Cole Rehbein
When Bajit Singh walked into his India Palace restaurant to prepare for a busy dinner service Monday afternoon, he found his restaurant destroyed and racial slurs graffitied all over the walls.
“I walked into the kitchen, I saw everything and I was like, hold on, what? What is going on here?” he tells SFR.
“White power,” “Trump 2020,” “go home,” and far worse were spray-painted on walls, doors, counters and any other available surface. Some phrases contained threats of violence and derogatory racial slurs.

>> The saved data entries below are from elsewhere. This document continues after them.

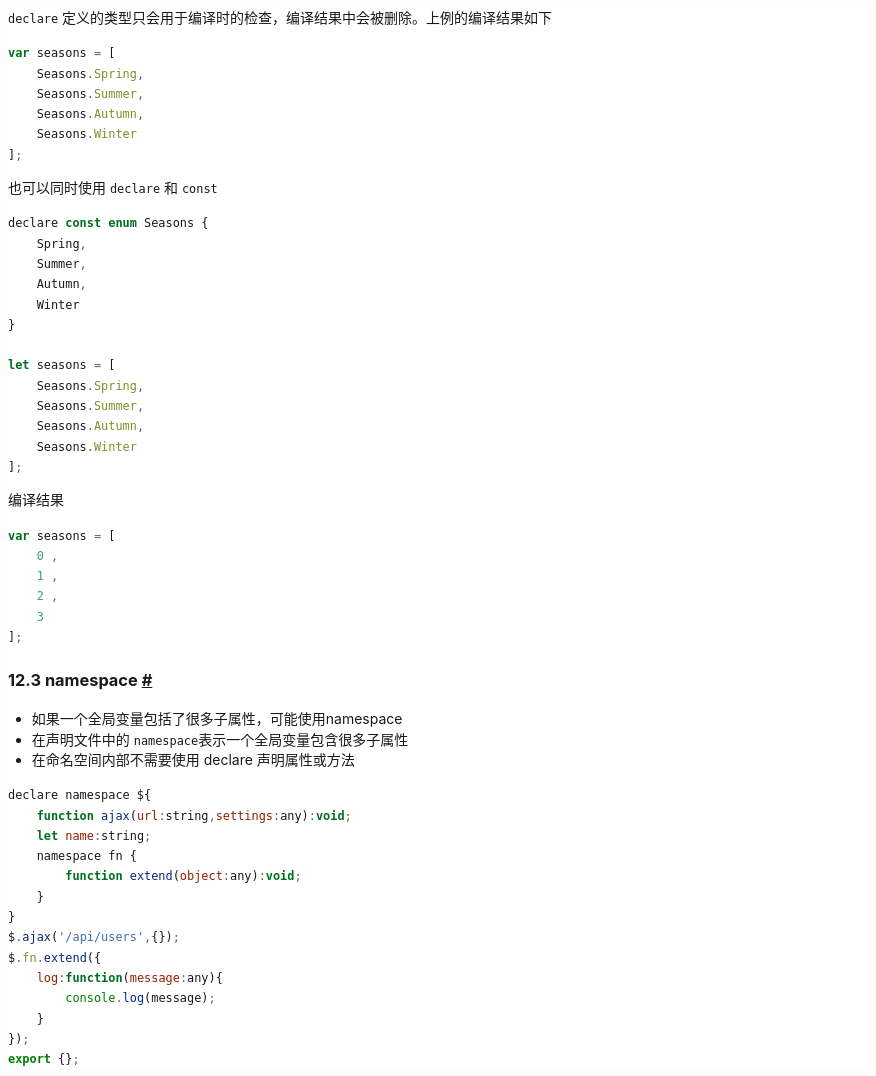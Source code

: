
`declare` 定义的类型只会用于编译时的检查，编译结果中会被删除。上例的编译结果如下

```js
var seasons = [
    Seasons.Spring,
    Seasons.Summer,
    Seasons.Autumn,
    Seasons.Winter
];
```

也可以同时使用 `declare` 和 `const`

```js
declare const enum Seasons {
    Spring,
    Summer,
    Autumn,
    Winter
}

let seasons = [
    Seasons.Spring,
    Seasons.Summer,
    Seasons.Autumn,
    Seasons.Winter
];
```

编译结果

```js
var seasons = [
    0 ,
    1 ,
    2 ,
    3
];
```

### 12.3 namespace [#](#t170123-namespace)

* 如果一个全局变量包括了很多子属性，可能使用namespace
* 在声明文件中的 `namespace`表示一个全局变量包含很多子属性
* 在命名空间内部不需要使用 declare 声明属性或方法

```js
declare namespace ${
    function ajax(url:string,settings:any):void;
    let name:string;
    namespace fn {
        function extend(object:any):void;
    }
}
$.ajax('/api/users',{});
$.fn.extend({
    log:function(message:any){
        console.log(message);
    }
});
export {};
```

Tables were overturned, glassware was smashed into piles on the floor. The wine racks were emptied, a statue of a goddess was beheaded and computers were stolen. Food warmers were turned over and destroyed. The front desk area was gutted, plates smashed and the kitchen rendered completely unusable.
Cole Rehbein
“He [Singh] calls me and said, ‘Someone broke into the restaurant.’ I call his son to get down here and I get down here. I didn’t think it was this bad until I came in,” says Cameron Brown, an assistant at the restaurant and friend of the Singh family, which has owned the restaurant since 2013. He estimates the damage to be well over $100,000. Among the items stolen or damaged include supplies that Brown and the Singhs would use to create weekly care packages for downtown’s unhoused population.

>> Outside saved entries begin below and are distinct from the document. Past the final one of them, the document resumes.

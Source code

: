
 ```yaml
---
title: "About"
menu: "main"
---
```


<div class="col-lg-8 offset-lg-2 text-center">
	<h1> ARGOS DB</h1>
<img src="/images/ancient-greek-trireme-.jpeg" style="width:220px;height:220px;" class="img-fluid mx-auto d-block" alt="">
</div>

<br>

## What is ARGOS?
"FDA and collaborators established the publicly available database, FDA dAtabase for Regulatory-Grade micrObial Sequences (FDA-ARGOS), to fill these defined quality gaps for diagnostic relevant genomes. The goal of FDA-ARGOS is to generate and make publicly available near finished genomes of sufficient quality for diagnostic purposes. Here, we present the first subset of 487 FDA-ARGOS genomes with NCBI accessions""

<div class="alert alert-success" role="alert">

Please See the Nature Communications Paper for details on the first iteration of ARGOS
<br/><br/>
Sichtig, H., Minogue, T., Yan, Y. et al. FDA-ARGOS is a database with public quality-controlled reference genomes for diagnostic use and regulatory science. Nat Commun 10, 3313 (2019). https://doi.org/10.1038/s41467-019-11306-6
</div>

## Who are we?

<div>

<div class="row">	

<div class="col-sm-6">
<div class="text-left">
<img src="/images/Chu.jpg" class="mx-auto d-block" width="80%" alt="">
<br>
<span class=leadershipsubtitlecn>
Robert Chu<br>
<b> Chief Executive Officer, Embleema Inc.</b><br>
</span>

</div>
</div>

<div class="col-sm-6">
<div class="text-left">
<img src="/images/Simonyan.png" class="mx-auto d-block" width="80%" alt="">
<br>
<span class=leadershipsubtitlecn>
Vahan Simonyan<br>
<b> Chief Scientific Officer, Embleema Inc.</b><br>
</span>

“We do a bag full of food and hygiene products,” Singh’s son Baljot tells SFR. “We throw in some cash—$5, $10.”
While recent acts of vandalism against downtown monuments that some consider racist have brought heightened attention to this sort of crime, this attack is marked by white supremacy, is much more involved and has a personal target.

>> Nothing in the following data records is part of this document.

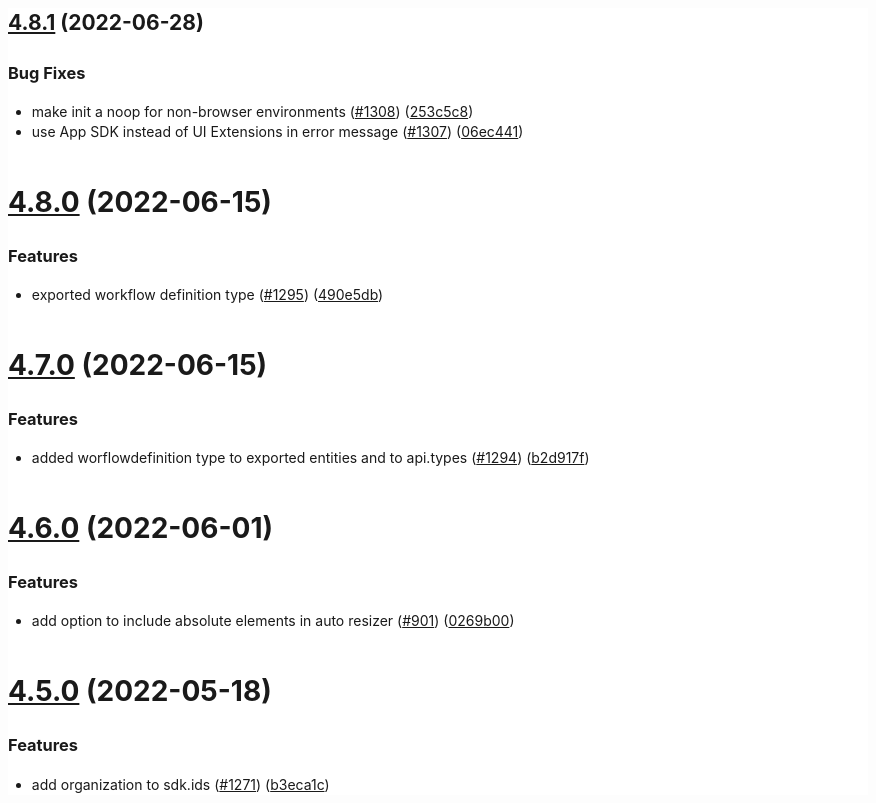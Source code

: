 ## [4.8.1](https://github.com/contentful/ui-extensions-sdk/compare/v4.8.0...v4.8.1) (2022-06-28)

### Bug Fixes

- make init a noop for non-browser environments ([#1308](https://github.com/contentful/ui-extensions-sdk/issues/1308)) ([253c5c8](https://github.com/contentful/ui-extensions-sdk/commit/253c5c8e3e5c3e7f7047f8826e436923f778eb93))
- use App SDK instead of UI Extensions in error message ([#1307](https://github.com/contentful/ui-extensions-sdk/issues/1307)) ([06ec441](https://github.com/contentful/ui-extensions-sdk/commit/06ec44182a4439776aaf83669d9db5497a6c93c6))

# [4.8.0](https://github.com/contentful/ui-extensions-sdk/compare/v4.7.0...v4.8.0) (2022-06-15)

### Features

- exported workflow definition type ([#1295](https://github.com/contentful/ui-extensions-sdk/issues/1295)) ([490e5db](https://github.com/contentful/ui-extensions-sdk/commit/490e5dba4e899134155cf21c3fff2ef772692c0b))

# [4.7.0](https://github.com/contentful/ui-extensions-sdk/compare/v4.6.0...v4.7.0) (2022-06-15)

### Features

- added worflowdefinition type to exported entities and to api.types ([#1294](https://github.com/contentful/ui-extensions-sdk/issues/1294)) ([b2d917f](https://github.com/contentful/ui-extensions-sdk/commit/b2d917fb7f261a27a00661486594d8d0e2f5ac25))

# [4.6.0](https://github.com/contentful/ui-extensions-sdk/compare/v4.5.0...v4.6.0) (2022-06-01)

### Features

- add option to include absolute elements in auto resizer ([#901](https://github.com/contentful/ui-extensions-sdk/issues/901)) ([0269b00](https://github.com/contentful/ui-extensions-sdk/commit/0269b008cce52af63adef26cb68e163c56c3f2e0))

# [4.5.0](https://github.com/contentful/ui-extensions-sdk/compare/v4.4.1...v4.5.0) (2022-05-18)

### Features

- add organization to sdk.ids ([#1271](https://github.com/contentful/ui-extensions-sdk/issues/1271)) ([b3eca1c](https://github.com/contentful/ui-extensions-sdk/commit/b3eca1c9eee3511564270b710d48ba532aaa5dba))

Singh had no reason to expect a crime like this in his community. “I’ve never seen this before, this is the first time. I have security and everything, you know?” he says, referring to the private security company contracted by his landlords. “Recently, with everything opening back up… [security] isn’t needed as much,” says Brown, explaining why security may not have been present to prevent the attack.
Cole Rehbein
Cole Rehbein
According to Brown, Santa Fe police were called at 12:58 pm. SFR arrived on the scene at 3:30 pm and police were still not there, although Brown and Singh had given a report via phone to the FBI. Police had just arrived when SFR left the restaurant at 3:50 pm—almost three hours after the initial call for service.
The restaurant has only recently re-opened after being closed due to COVID-19 public health orders, and recent protests in downtown have made the area rife with conflict.
According to the Singhs, last Thursday during a Three Sisters Collective protest on the Plaza an armed man incorrectly parked his car in one of India Palace’s spots. When he was asked to move, he threatened the family with his guns; police were called and collected the vehicle’s information. The man identified himself as a nearby business owner before heading in the direction of the Plaza with multiple guns and magazines.
While specific perpetrators and motivations are yet unknown, the general cause is clear to Marcus Romero, family friend of the Singhs: “It’s a racial thing, you know?”
By Monday night, Santa Feans had started at least five separate crowdfunding efforts to accept donations for the restaurant’s recovery. However, when SFR was last in touch with the Singh family Monday evening, they had not yet affiliated with any of the campaigns. “We’re just going to try our best to fix it,” said Brown. SFR will provide updates if and when a fundraiser becomes more officially affiliated with the family.
Tuesday morning, the national Council on American-Islamic Relations released a statement condemning the destruction. "This disturbing hate attack once again demonstrates that growing white supremacy, xenophobia, Islamophobia, and racism target every minority community and must be challenged by people of all races, faiths and backgrounds," said CAIR National Communications Director Ibrahim Hooper. "We call on President Trump, whose name was used by the hate vandals, to stop promoting bigotry and division and instead seek to bring our nation together at this time of crisis."
Santa Fe Police did not immediately respond to SFR's requests for comment about the case.
Editor’s note: a previous version of this article incorrectly spelled Bajit Singh’s name. This story has been updated with additional details about fundraising that’s not tied to the restaurant and with a statement from the Council on American-Islamic Relations.